(Stored data entries)
--------------------

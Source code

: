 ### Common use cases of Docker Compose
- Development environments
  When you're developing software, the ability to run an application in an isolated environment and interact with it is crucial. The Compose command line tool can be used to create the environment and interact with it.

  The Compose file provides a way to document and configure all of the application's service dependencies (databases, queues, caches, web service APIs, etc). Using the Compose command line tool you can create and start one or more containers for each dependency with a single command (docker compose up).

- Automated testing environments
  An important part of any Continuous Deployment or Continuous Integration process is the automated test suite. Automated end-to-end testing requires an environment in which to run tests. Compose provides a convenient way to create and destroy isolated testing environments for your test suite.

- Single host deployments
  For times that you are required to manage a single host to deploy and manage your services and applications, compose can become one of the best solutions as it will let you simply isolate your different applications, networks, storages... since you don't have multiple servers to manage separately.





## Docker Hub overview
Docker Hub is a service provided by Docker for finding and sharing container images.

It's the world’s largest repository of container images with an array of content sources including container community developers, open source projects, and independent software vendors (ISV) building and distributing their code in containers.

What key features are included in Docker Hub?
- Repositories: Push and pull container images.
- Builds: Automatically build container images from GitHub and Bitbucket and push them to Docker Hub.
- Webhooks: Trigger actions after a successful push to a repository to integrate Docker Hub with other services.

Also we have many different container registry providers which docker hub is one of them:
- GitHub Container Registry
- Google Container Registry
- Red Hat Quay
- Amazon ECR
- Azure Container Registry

--------------------

**WHAT THE TASK ASKS**
Every record needs to be reproduced exactly, with none skipped.

**SOLUTION FOR THIS TASK**
Source code

: ### Common use cases of Docker Compose
- Development environments
  When you're developing software, the ability to run an application in an isolated environment and interact with it is crucial. The Compose command line tool can be used to create the environment and interact with it.

  The Compose file provides a way to document and configure all of the application's service dependencies (databases, queues, caches, web service APIs, etc). Using the Compose command line tool you can create and start one or more containers for each dependency with a single command (docker compose up).

- Automated testing environments
  An important part of any Continuous Deployment or Continuous Integration process is the automated test suite. Automated end-to-end testing requires an environment in which to run tests. Compose provides a convenient way to create and destroy isolated testing environments for your test suite.

- Single host deployments
  For times that you are required to manage a single host to deploy and manage your services and applications, compose can become one of the best solutions as it will let you simply isolate your different applications, networks, storages... since you don't have multiple servers to manage separately.





## Docker Hub overview
Docker Hub is a service provided by Docker for finding and sharing container images.

It's the world’s largest repository of container images with an array of content sources including container community developers, open source projects, and independent software vendors (ISV) building and distributing their code in containers.

What key features are included in Docker Hub?
- Repositories: Push and pull container images.
- Builds: Automatically build container images from GitHub and Bitbucket and push them to Docker Hub.
- Webhooks: Trigger actions after a successful push to a repository to integrate Docker Hub with other services.

Also we have many different container registry providers which docker hub is one of them:
- GitHub Container Registry
- Google Container Registry
- Red Hat Quay
- Amazon ECR
- Azure Container Registry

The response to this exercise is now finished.